PLUM-BIF'ER-OUS, a. [L. plumbum, lead, and fero, to produce.]

Producing lead. – Kirwan.

PLUMB'-LINE, n. [plum'-line.]

A line perpendicular to the plane of the horizon; or a line directed to the center of gravity in the earth.

PLUM'-CAKE, n.

Cake containing raisins, currants, or other fruit.

PLUME, n. [Fr. plume; L. and Sp. pluma; It. piuma; W. plu, pluv.]

  1. The feather of a fowl, particularly a large feather. – Shak.
  2. A feather worn as an ornament, particularly an ostrich's feather. And his high plume that nodded o'er his head. – Dryden.
  3. Pride; towering mien. – Shak.
  4. Token of honor; prize of contest. Ambitious to win from me some plume. – Milton.

PLUME, or PLU'MULE, n.

In botany, the ascending scaly part of the corculum or heart of a seed; the scaly part of the embryo plant within the seed, which rises and becomes the stem or body. It extends itself into the cavity of the lobes, and is terminated by a small branch resembling a feather, from which it derives its name. – Martyn. Milne.

PLUME, v.t.

  1. To pick and adjust plumes or feathers. Swans must be kept in some inclosed pond, where they may have room to come on shore and plume themselves. – Mortimer.
  2. To strip of feathers. Carnivorous animals will not take pains to plume the birds they devour.
  3. To strip; to peel. – Bacon.
  4. To set as a plume; to set erect. His stature reach'd the sky, and on his crest / Sat honor plum'd. – Milton.
  5. To adorn with feathers or plumes. Shak.
  6. To pride; to value; to boast. He plumes himself on his skill or his prowess.

PLUME-AL'UM, n.

A kind of asbestus. – Wilkins.

PLUME'LESS, a.

Without feathers or plumes. – Eusden.

PLUME'LET, n.

  1. A small plume. – Kirby.
  2. A little plumule.

PLU-MIG'ER-OUS, a. [L. pluma, a feather, and gero, to wear.]
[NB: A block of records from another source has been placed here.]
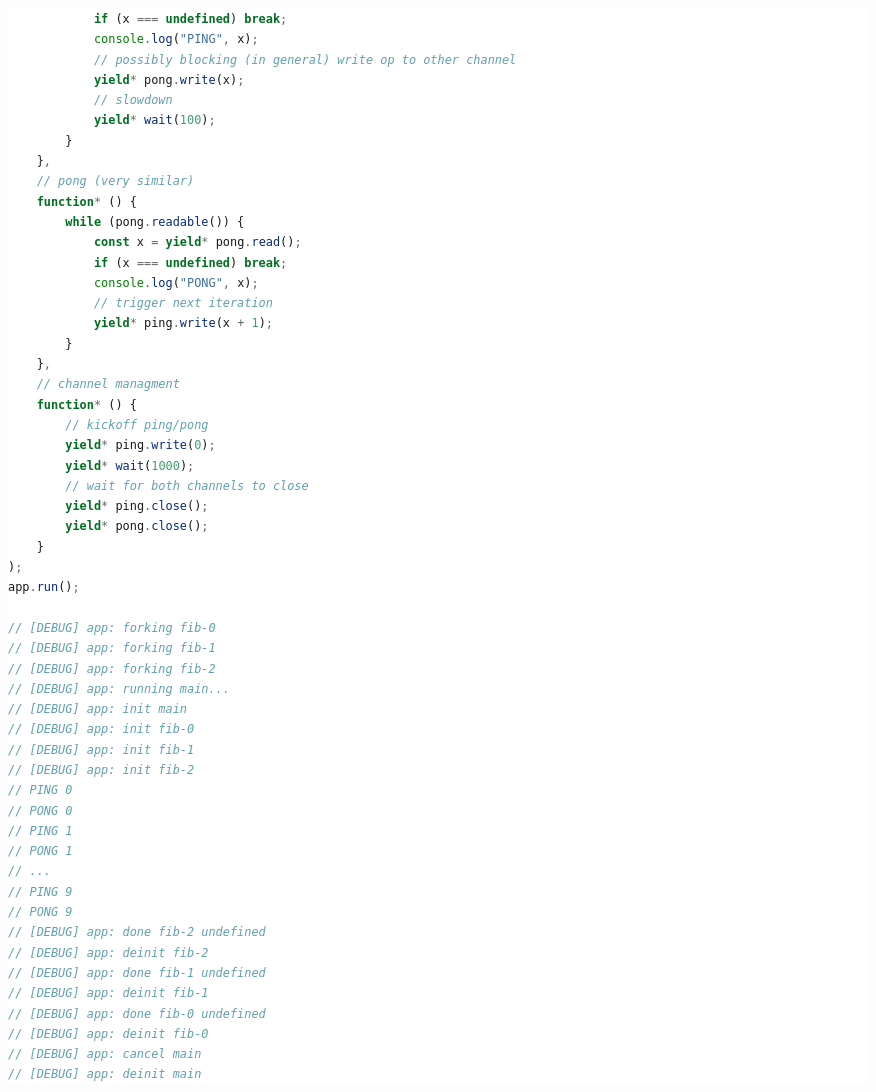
 ```ts tangle:export/pingpong.ts
            if (x === undefined) break;
            console.log("PING", x);
            // possibly blocking (in general) write op to other channel
            yield* pong.write(x);
            // slowdown
            yield* wait(100);
        }
    },
    // pong (very similar)
    function* () {
        while (pong.readable()) {
            const x = yield* pong.read();
            if (x === undefined) break;
            console.log("PONG", x);
            // trigger next iteration
            yield* ping.write(x + 1);
        }
    },
    // channel managment
    function* () {
        // kickoff ping/pong
        yield* ping.write(0);
        yield* wait(1000);
        // wait for both channels to close
        yield* ping.close();
        yield* pong.close();
    }
);
app.run();

// [DEBUG] app: forking fib-0
// [DEBUG] app: forking fib-1
// [DEBUG] app: forking fib-2
// [DEBUG] app: running main...
// [DEBUG] app: init main
// [DEBUG] app: init fib-0
// [DEBUG] app: init fib-1
// [DEBUG] app: init fib-2
// PING 0
// PONG 0
// PING 1
// PONG 1
// ...
// PING 9
// PONG 9
// [DEBUG] app: done fib-2 undefined
// [DEBUG] app: deinit fib-2
// [DEBUG] app: done fib-1 undefined
// [DEBUG] app: deinit fib-1
// [DEBUG] app: done fib-0 undefined
// [DEBUG] app: deinit fib-0
// [DEBUG] app: cancel main
// [DEBUG] app: deinit main
```
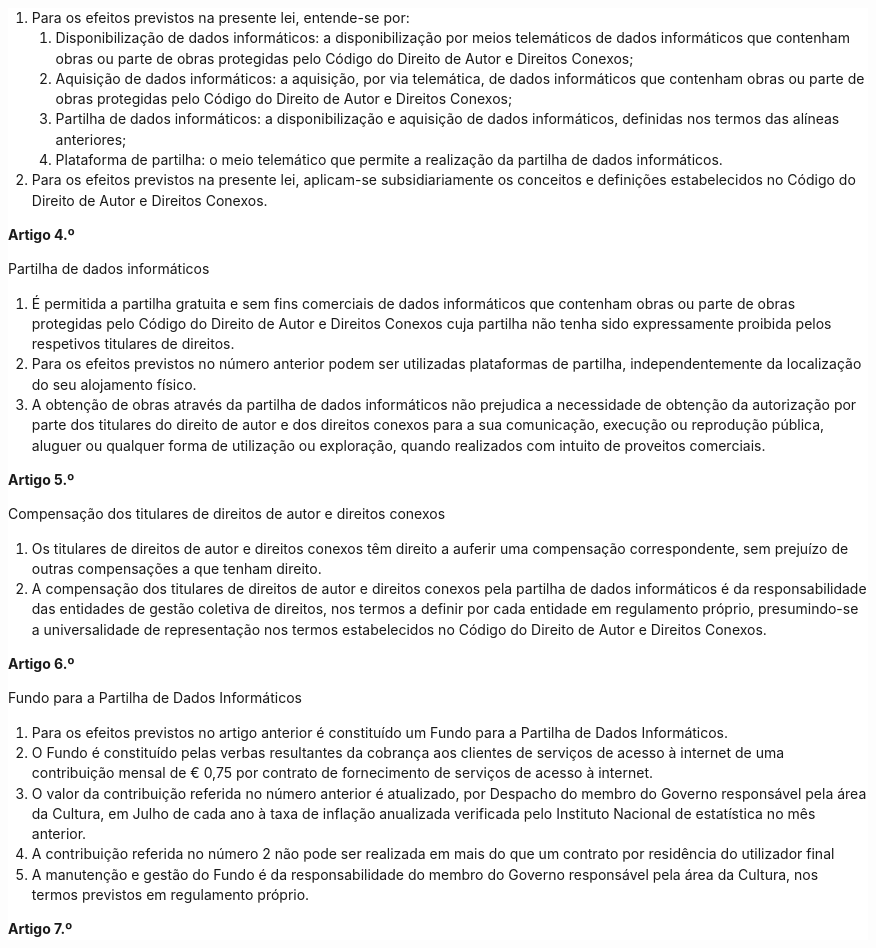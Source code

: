 1. Para os efeitos previstos na presente lei, entende-se por:
    1. Disponibilização de dados informáticos: a disponibilização por meios telemáticos de dados informáticos que contenham obras ou parte de obras protegidas pelo Código do Direito de Autor e Direitos Conexos;
    2. Aquisição de dados informáticos: a aquisição, por via telemática, de dados informáticos que contenham obras ou parte de obras protegidas pelo Código do Direito de Autor e Direitos Conexos;
    3. Partilha de dados informáticos: a disponibilização e aquisição de dados informáticos, definidas nos termos das alíneas anteriores;
    4. Plataforma de partilha: o meio telemático que permite a realização da partilha de dados informáticos.
2. Para os efeitos previstos na presente lei, aplicam-se subsidiariamente os conceitos e definições estabelecidos no Código do Direito de Autor e Direitos Conexos.

**Artigo 4.º**

Partilha de dados informáticos

1. É permitida a partilha gratuita e sem fins comerciais de dados informáticos que contenham obras ou parte de obras protegidas pelo Código do Direito de Autor e Direitos Conexos cuja partilha não tenha sido expressamente proibida pelos respetivos titulares de direitos.
2. Para os efeitos previstos no número anterior podem ser utilizadas plataformas de partilha, independentemente da localização do seu alojamento físico.
3. A obtenção de obras através da partilha de dados informáticos não prejudica a necessidade de obtenção da autorização por parte dos titulares do direito de autor e dos direitos conexos para a sua comunicação, execução ou reprodução pública, aluguer ou qualquer forma de utilização ou exploração, quando realizados com intuito de proveitos comerciais.

**Artigo 5.º**

Compensação dos titulares de direitos de autor e direitos conexos

1. Os titulares de direitos de autor e direitos conexos têm direito a auferir uma compensação correspondente, sem prejuízo de outras compensações a que tenham direito.
2. A compensação dos titulares de direitos de autor e direitos conexos pela partilha de dados informáticos é da responsabilidade das entidades de gestão coletiva de direitos, nos termos a definir por cada entidade em regulamento próprio, presumindo-se a universalidade de representação nos termos estabelecidos no Código do Direito de Autor e Direitos Conexos.

**Artigo 6.º**

Fundo para a Partilha de Dados Informáticos

1. Para os efeitos previstos no artigo anterior é constituído um Fundo para a Partilha de Dados Informáticos.
2. O Fundo é constituído pelas verbas resultantes da cobrança aos clientes de serviços de acesso à internet de uma contribuição mensal de € 0,75 por contrato de fornecimento de serviços de acesso à internet.
3. O valor da contribuição referida no número anterior é atualizado, por Despacho do membro do Governo responsável pela área da Cultura, em Julho de cada ano à taxa de inflação anualizada verificada pelo Instituto Nacional de estatística no mês anterior.
4. A contribuição referida no número 2 não pode ser realizada em mais do que um contrato por residência do utilizador final
5. A manutenção e gestão do Fundo é da responsabilidade do membro do Governo responsável pela área da Cultura, nos termos previstos em regulamento próprio.

**Artigo 7.º**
Feathered; having feathers. – Dict.

PLU'MI-PED, a. [infra.]

Having feet covered with feathers.

PLU'MI-PED, n. [L. pluma, feather, and pes, foot.]

A fowl that has feathers on its feet. – Dict.

PLUM'MET, n. [Sp. plomada. See Plumb.]

  1. A long piece of lead attached to a line, used in sounding the depth of water.
  2. An instrument used by carpenters, masons, &c., in adjusting erections to a perpendicular line, and with a square to determine a horizontal line. It consists of a piece of lead fastened to a line.
  3. Any weight. – Wilkins.
  4. A piece of lead used by schoolboys to rule their paper for writing.

PLUM'MING, n.

Among miners, the operation of finding by means of a mine dial the place where to sink an air shaft, or to bring an adit to the work, or to find which way the lode inclines. – Encyc.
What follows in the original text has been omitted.